- By: | Edited by: Paul Atkinson, Sara Delamont, Alexandru Cernat, Joseph W. Sakshaug & Richard A.Williams
- Publisher: SAGE Publications Ltd
- Publication year: 2020
- Online pub date:
- Discipline: Anthropology, Business and Management, Communication and Media Studies, Computer Science, Counseling and Psychotherapy, Criminology and Criminal Justice, Economics, Education, Engineering, Geography, Health, History, Marketing, Mathematics, Medicine, Nursing, Political Science and International Relations, Psychology, Social Policy and Public Policy, Science, Social Work, Sociology, Technology
- Methods: Statistical modelling, Missing data, Categorical variables
- Length: 10k+ Words
Missing values are a common problem in almost any data, whether collected through surveys, clinical trials, or epidemiological studies. This can lead to biased results if the missingness is not taken into account at the analysis stage. Multiple imputation is widely accepted as the most convenient strategy for dealing with item nonresponse in a proper way. With multiple imputation, missing values are imputed (i.e., replaced with plausible values given the observed data) more than once. The multiple copies allow accounting for the extra uncertainty from nonresponse using simple formulae (Rubin’s combining rules) ensuring valid inferences based on the imputed data. This extra uncertainty is typically ignored with single imputation, resulting in estimated standard errors and confidence intervals that are too small and p values that are too significant.

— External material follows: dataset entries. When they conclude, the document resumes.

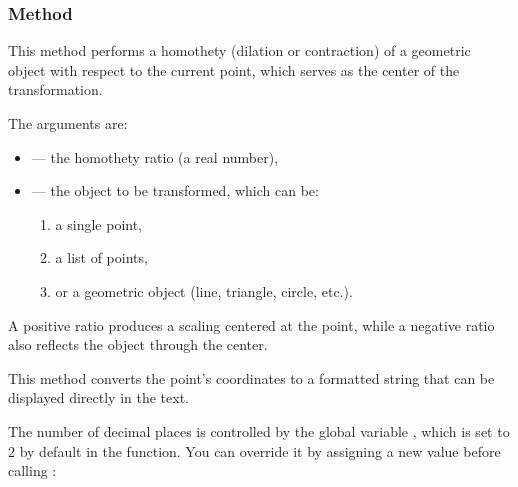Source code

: \subsubsection{Method } %
\label{ssub:method_point_homothety_k_obj}

This method performs a homothety (dilation or contraction) of a geometric object with respect to the current point, which serves as the center of the transformation.

\medskip
\noindent
The arguments are:
\begin{itemize}
  \item {} — the homothety ratio (a real number),
  \item {} — the object to be transformed, which can be:
  \begin{enumerate}
    \item a single point,
    \item a list of points,
    \item or a geometric object (line, triangle, circle, etc.).
  \end{enumerate}
\end{itemize}

\noindent
A positive ratio  produces a scaling centered at the point, while a negative ratio also reflects the object through the center.

\vspace{1em}

\begin{tkzexample}[latex=7cm]
\begin{center}
\end{center}
\end{tkzexample}

 This method converts the point’s coordinates to a formatted string that can be displayed directly in the text.

\medskip
\noindent
The number of decimal places is controlled by the global variable , which is set to $2$ by default in the  function. You can override it by assigning a new value before calling :


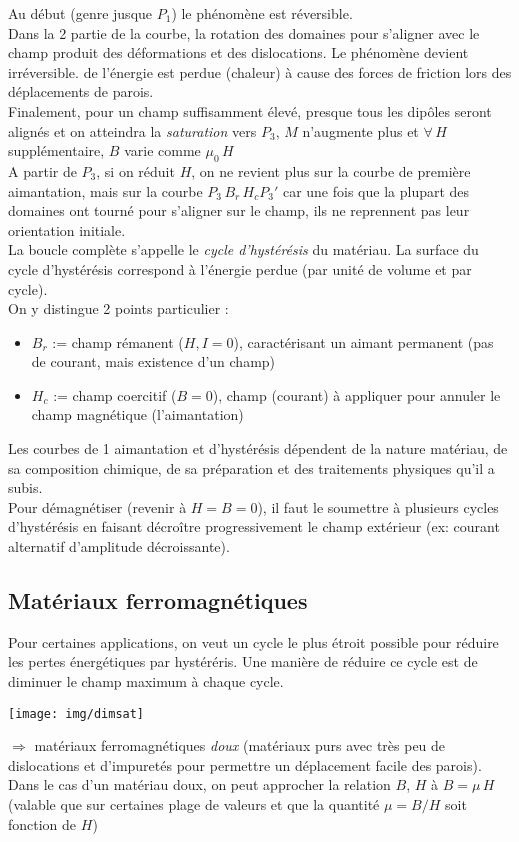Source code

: \documentclass	[11pt, a4paper, openany]{book}
\begin{document}
Au début (genre jusque $P_1$) le phénomène est réversible.\\
Dans la 2 partie de la courbe, la rotation des domaines pour s'aligner avec le champ produit des déformations et des dislocations. Le phénomène  devient irréversible. de l'énergie est perdue (chaleur) à cause des forces de friction lors des déplacements de parois.\\

Finalement, pour un champ suffisamment élevé, presque tous les dipôles seront alignés et on atteindra la \textit{saturation} vers $P_3$, $M$ n'augmente plus et $\forall\, H$ supplémentaire, $B$ varie comme $\mu_0\,H$\\

A partir de $P_3$, si on réduit $H$, on ne revient plus sur la courbe de première aimantation, mais sur la courbe $P_3\,B_r\,H_c P_3'$ car une fois que la plupart des domaines ont tourné pour s'aligner sur le champ, ils ne reprennent pas leur orientation initiale.\\

La boucle complète s'appelle le \textit{cycle d'hystérésis} du matériau. La surface du cycle d'hystérésis correspond à l'énergie perdue (par unité de volume et par cycle).\\
On y distingue 2 points particulier :\begin{itemize}
\item $B_r$ := champ rémanent ($H,I=0$), caractérisant un aimant permanent (pas de courant, mais existence d'un champ)
\item $H_c$ := champ coercitif ($B=0$), champ (courant) à appliquer pour annuler le champ magnétique (l'aimantation)
\end{itemize}
Les courbes de 1 aimantation et d'hystérésis dépendent de la nature matériau, de sa composition chimique, de sa préparation et des traitements physiques qu'il a subis.\\

Pour démagnétiser (revenir à $H=B=0$), il faut le soumettre à plusieurs cycles d'hystérésis en faisant décroître progressivement le champ extérieur (ex: courant alternatif d'amplitude décroissante).

\subsection{Matériaux ferromagnétiques}
Pour certaines applications, on veut un cycle le plus étroit possible pour réduire les pertes énergétiques par hystéréris. Une manière de réduire ce cycle est de diminuer le champ maximum à chaque cycle. \begin{center}
\texttt{[image: img/dimsat]}
\end{center}
$\Rightarrow$ matériaux ferromagnétiques \textit{doux} (matériaux purs avec très peu de dislocations et d'impuretés pour permettre un déplacement facile des parois).\\
Dans le cas d'un matériau doux, on peut approcher la relation $B$, $H$ à $B=\mu\,H$ (valable que sur certaines plage de valeurs et que la quantité $\mu=B/H$ soit fonction de $H$)\\
\end{document}
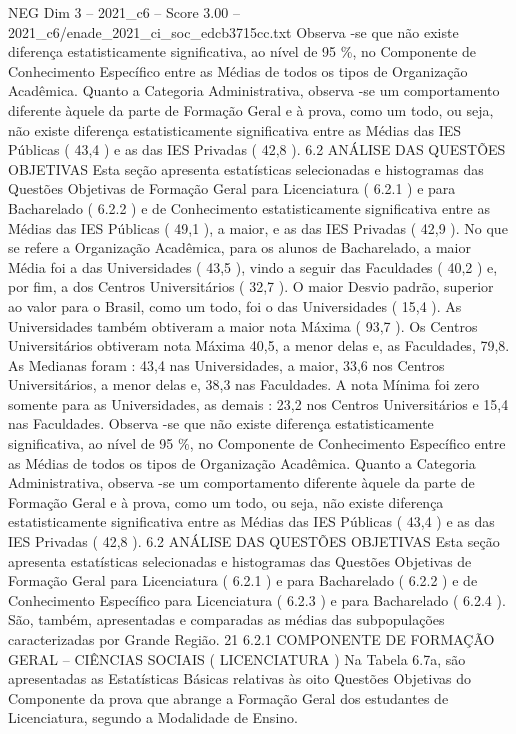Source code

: \begin{textsample}{NEG Dim 3 – 2021\_c6 – Score 3.00 – 2021\_c6/enade\_2021\_ci\_soc\_edcb3715cc.txt}
Observa -se que não existe diferença estatisticamente significativa, ao nível de 95 \%, no Componente de Conhecimento Específico entre as Médias de todos os tipos de Organização Acadêmica.
Quanto a Categoria Administrativa, observa -se um comportamento diferente àquele da parte de Formação Geral e à prova, como um todo, ou seja, não existe diferença estatisticamente significativa entre as Médias das IES Públicas ( 43,4 ) e as das IES Privadas ( 42,8 ). 6.2 ANÁLISE DAS QUESTÕES OBJETIVAS Esta seção apresenta estatísticas selecionadas e histogramas das Questões Objetivas de Formação Geral para Licenciatura ( 6.2.1 ) e para Bacharelado ( 6.2.2 ) e de Conhecimento estatisticamente significativa entre as Médias das IES Públicas ( 49,1 ), a maior, e as das IES Privadas ( 42,9 ).
No que se refere a Organização Acadêmica, para os alunos de Bacharelado, a maior Média foi a das Universidades ( 43,5 ), vindo a seguir das Faculdades ( 40,2 ) e, por fim, a dos Centros Universitários ( 32,7 ).
O maior Desvio padrão, superior ao valor para o Brasil, como um todo, foi o das Universidades ( 15,4 ).
As Universidades também obtiveram a maior nota Máxima ( 93,7 ).
Os Centros Universitários obtiveram nota Máxima 40,5, a menor delas e, as Faculdades, 79,8.
As Medianas foram : 43,4 nas Universidades, a maior, 33,6 nos Centros Universitários, a menor delas e, 38,3 nas Faculdades.
A nota Mínima foi zero somente para as Universidades, as demais : 23,2 nos Centros Universitários e 15,4 nas Faculdades.
Observa -se que não existe diferença estatisticamente significativa, ao nível de 95 \%, no Componente de Conhecimento Específico entre as Médias de todos os tipos de Organização Acadêmica.
Quanto a Categoria Administrativa, observa -se um comportamento diferente àquele da parte de Formação Geral e à prova, como um todo, ou seja, não existe diferença estatisticamente significativa entre as Médias das IES Públicas ( 43,4 ) e as das IES Privadas ( 42,8 ). 6.2 ANÁLISE DAS QUESTÕES OBJETIVAS Esta seção apresenta estatísticas selecionadas e histogramas das Questões Objetivas de Formação Geral para Licenciatura ( 6.2.1 ) e para Bacharelado ( 6.2.2 ) e de Conhecimento Específico para Licenciatura ( 6.2.3 ) e para Bacharelado ( 6.2.4 ).
São, também, apresentadas e comparadas as médias das subpopulações caracterizadas por Grande Região. 21 6.2.1 COMPONENTE DE FORMAÇÃO GERAL – CIÊNCIAS SOCIAIS ( LICENCIATURA ) Na Tabela 6.7a, são apresentadas as Estatísticas Básicas relativas às oito Questões Objetivas do Componente da prova que abrange a Formação Geral dos estudantes de Licenciatura, segundo a Modalidade de Ensino.

\end{textsample}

Following a general introduction, this entry starts by discussing the requirements for inference based on partially observed data. The inferential procedures for analyzing multiply imputed datasets are presented next, before illustrating the two main approaches for generating multiply imputed datasets: joint modeling and sequential regression. Various parametric and nonparametric imputation strategies are then discussed, followed by a simulation study, which illustrates how multiple imputation would be implemented in practice. Next, the entry discusses practical considerations, such as deciding which variables to include in the imputation models or picking the number of imputations. The entry concludes with a critical review of the limitations of multiple imputation, a discussion of potential alternatives, and an illustration of applications of the multiple framework beyond the nonresponse context.